### [How to complete this task]
Starting at the line that contains "There I was—a" and ending at the line that contains "Turns out it", the lines below are to be given again exactly, with nothing added.

[Opening Exercise inputs section]

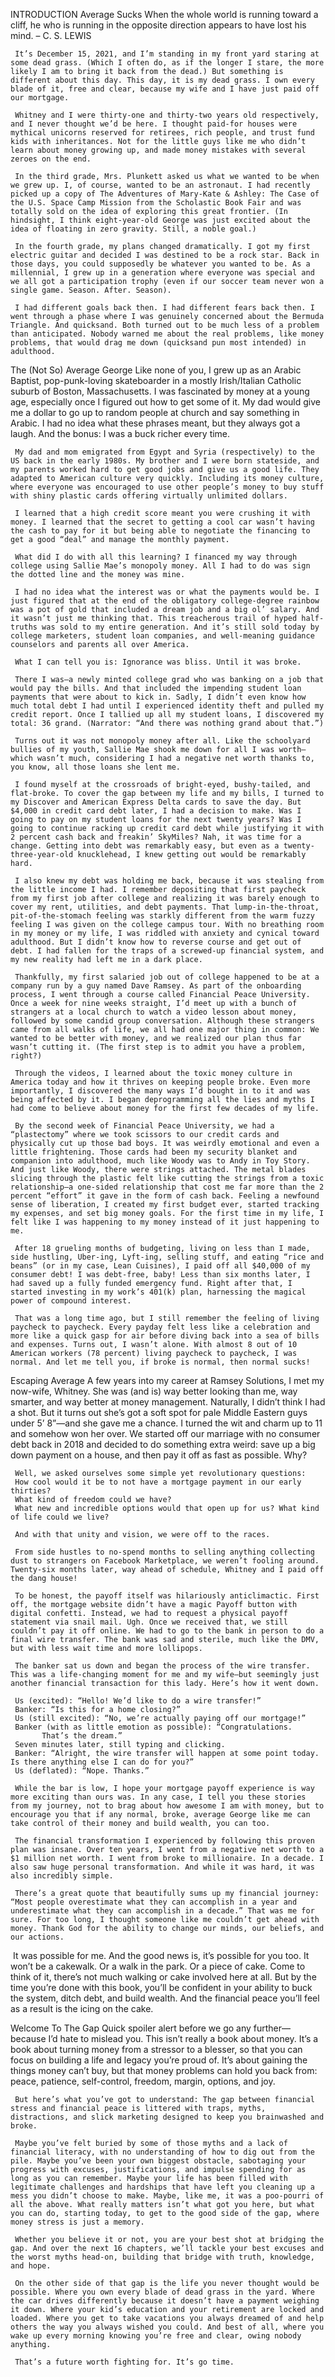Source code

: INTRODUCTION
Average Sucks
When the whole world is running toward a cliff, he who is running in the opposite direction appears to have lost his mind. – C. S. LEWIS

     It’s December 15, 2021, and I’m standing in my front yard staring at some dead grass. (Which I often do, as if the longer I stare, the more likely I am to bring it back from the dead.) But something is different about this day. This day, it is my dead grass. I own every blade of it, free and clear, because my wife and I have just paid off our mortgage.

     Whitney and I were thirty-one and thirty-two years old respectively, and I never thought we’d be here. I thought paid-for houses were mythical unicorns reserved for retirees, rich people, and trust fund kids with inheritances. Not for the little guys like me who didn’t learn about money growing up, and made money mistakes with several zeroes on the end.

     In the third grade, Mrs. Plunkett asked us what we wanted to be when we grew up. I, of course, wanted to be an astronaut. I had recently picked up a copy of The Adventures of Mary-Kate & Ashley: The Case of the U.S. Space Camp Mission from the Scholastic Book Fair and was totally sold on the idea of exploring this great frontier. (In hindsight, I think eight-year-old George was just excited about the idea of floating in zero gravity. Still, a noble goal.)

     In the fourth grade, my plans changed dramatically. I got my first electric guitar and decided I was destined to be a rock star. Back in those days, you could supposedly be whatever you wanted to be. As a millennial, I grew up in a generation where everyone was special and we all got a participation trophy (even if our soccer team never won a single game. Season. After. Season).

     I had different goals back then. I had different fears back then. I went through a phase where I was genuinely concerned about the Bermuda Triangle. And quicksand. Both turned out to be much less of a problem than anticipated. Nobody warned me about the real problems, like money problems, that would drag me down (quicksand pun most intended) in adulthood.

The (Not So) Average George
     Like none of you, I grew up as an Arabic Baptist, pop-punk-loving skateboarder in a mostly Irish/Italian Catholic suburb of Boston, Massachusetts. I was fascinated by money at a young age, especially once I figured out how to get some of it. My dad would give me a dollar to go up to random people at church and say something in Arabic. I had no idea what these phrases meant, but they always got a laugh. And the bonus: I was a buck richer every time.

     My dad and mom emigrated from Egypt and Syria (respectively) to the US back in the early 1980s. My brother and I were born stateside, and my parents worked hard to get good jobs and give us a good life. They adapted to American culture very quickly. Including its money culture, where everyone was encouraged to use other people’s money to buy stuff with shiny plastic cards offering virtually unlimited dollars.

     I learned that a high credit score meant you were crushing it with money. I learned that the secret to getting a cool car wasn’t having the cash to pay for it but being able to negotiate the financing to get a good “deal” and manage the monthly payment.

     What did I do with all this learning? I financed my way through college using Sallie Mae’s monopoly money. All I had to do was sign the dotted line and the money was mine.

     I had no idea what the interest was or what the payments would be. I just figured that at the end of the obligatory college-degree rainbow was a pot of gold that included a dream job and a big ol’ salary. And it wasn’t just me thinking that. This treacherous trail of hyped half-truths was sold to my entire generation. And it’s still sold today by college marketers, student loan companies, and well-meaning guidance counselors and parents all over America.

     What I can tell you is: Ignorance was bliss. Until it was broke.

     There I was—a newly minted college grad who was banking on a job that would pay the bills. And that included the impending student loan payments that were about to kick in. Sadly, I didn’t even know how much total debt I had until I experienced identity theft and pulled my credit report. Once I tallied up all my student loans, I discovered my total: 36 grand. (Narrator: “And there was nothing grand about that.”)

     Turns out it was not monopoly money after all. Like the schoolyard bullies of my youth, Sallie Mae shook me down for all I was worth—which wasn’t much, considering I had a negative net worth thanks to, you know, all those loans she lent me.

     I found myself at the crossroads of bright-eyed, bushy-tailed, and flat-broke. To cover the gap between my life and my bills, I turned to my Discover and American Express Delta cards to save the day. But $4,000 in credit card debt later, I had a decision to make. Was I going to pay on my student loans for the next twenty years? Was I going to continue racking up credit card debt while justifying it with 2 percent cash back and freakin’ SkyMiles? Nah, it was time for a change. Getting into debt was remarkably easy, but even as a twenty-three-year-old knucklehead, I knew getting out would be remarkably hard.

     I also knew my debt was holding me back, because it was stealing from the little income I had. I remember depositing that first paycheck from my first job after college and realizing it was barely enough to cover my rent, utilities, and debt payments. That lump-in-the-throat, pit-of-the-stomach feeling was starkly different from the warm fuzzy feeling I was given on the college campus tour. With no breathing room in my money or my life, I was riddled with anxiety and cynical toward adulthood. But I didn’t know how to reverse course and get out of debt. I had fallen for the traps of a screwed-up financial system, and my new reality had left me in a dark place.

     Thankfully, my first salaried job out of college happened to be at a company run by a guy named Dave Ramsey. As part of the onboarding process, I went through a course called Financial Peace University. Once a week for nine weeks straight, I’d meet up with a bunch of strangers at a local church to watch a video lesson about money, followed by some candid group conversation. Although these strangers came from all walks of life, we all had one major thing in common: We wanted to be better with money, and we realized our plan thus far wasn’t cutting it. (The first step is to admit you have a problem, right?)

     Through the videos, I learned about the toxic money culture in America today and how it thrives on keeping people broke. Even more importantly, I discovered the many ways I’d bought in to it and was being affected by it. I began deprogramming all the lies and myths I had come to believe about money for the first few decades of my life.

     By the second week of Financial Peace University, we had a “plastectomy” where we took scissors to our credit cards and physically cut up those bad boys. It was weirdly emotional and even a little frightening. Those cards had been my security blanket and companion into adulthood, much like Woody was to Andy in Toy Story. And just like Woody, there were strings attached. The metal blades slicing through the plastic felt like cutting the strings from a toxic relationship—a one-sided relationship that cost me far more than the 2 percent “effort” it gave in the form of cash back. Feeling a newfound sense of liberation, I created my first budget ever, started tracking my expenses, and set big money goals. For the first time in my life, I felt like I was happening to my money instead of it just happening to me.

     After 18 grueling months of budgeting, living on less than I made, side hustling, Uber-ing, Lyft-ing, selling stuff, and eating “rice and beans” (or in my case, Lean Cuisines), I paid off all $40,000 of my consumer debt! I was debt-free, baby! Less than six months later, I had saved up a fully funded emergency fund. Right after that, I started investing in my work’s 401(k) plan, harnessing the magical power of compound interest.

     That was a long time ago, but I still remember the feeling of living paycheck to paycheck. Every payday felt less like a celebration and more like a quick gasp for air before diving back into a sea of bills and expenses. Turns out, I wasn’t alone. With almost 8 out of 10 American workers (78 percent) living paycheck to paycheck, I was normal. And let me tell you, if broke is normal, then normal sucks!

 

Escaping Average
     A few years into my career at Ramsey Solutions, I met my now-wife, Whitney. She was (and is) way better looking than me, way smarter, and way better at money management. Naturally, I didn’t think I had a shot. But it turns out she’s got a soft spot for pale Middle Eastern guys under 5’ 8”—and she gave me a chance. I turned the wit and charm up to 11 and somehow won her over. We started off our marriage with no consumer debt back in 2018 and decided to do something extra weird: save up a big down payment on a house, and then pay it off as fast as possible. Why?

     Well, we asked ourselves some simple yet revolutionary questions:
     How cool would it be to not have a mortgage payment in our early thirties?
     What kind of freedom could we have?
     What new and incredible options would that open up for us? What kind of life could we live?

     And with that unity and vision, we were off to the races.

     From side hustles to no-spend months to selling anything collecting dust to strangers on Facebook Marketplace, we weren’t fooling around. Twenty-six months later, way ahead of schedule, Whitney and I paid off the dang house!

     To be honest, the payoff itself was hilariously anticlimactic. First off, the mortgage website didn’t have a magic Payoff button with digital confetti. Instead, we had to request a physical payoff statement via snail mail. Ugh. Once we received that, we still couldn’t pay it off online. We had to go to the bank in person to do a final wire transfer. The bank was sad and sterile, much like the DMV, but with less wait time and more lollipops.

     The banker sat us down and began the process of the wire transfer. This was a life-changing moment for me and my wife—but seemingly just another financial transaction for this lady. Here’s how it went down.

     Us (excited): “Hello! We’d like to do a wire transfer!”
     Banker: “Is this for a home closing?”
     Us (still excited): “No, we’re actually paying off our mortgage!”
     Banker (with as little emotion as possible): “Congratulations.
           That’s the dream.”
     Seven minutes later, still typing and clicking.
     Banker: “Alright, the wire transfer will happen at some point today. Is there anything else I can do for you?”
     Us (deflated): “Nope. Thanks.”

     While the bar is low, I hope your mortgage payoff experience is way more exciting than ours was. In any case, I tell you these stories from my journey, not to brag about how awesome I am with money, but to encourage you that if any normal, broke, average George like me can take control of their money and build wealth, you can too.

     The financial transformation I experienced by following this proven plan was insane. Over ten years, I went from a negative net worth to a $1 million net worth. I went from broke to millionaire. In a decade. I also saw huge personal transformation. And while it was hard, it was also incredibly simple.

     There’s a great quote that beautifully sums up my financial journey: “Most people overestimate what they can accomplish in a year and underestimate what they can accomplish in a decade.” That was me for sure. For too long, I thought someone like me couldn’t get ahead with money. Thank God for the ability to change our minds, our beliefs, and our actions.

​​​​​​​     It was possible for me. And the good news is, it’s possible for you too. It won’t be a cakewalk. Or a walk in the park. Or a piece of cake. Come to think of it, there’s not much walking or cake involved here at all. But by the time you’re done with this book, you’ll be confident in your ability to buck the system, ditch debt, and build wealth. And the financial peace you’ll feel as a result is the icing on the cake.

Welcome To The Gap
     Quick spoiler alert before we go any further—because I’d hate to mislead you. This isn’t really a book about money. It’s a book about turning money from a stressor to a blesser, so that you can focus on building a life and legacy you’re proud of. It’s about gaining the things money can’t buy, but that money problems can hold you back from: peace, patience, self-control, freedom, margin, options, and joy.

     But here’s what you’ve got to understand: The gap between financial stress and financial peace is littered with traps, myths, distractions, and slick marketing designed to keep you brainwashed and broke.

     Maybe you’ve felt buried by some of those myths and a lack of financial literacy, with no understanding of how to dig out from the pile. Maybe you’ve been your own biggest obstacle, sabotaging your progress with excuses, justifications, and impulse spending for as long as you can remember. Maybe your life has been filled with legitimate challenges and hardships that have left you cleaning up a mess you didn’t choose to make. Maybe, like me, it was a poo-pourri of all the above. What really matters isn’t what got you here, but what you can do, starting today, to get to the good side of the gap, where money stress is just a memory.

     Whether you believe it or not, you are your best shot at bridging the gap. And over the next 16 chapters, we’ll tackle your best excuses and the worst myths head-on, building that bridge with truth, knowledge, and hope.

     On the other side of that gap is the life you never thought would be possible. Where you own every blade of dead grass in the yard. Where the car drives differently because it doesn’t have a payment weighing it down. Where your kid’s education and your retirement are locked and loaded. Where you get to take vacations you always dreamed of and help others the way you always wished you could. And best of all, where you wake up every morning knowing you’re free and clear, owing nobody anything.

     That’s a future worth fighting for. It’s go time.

[Closing Exercise inputs section]
[Opening Exercise inputs section]

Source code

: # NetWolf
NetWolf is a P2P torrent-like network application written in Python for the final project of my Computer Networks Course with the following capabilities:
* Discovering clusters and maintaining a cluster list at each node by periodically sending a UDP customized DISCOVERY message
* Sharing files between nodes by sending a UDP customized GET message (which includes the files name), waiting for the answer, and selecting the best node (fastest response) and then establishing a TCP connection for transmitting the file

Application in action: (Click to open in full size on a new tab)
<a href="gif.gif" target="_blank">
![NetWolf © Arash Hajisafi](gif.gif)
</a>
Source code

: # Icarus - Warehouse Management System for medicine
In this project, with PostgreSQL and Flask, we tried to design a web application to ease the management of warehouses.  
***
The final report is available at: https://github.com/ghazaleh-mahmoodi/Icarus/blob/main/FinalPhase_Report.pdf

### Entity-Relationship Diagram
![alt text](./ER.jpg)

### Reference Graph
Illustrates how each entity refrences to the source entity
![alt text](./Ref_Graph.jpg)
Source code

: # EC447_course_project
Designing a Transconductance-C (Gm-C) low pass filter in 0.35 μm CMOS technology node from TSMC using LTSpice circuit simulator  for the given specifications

[Closing Exercise inputs section]

### [Response to this task]
     There I was—a newly minted college grad who was banking on a job that would pay the bills. And that included the impending student loan payments that were about to kick in. Sadly, I didn’t even know how much total debt I had until I experienced identity theft and pulled my credit report. Once I tallied up all my student loans, I discovered my total: 36 grand. (Narrator: “And there was nothing grand about that.”)

     Turns out it was not monopoly money after all. Like the schoolyard bullies of my youth, Sallie Mae shook me down for all I was worth—which wasn’t much, considering I had a negative net worth thanks to, you know, all those loans she lent me.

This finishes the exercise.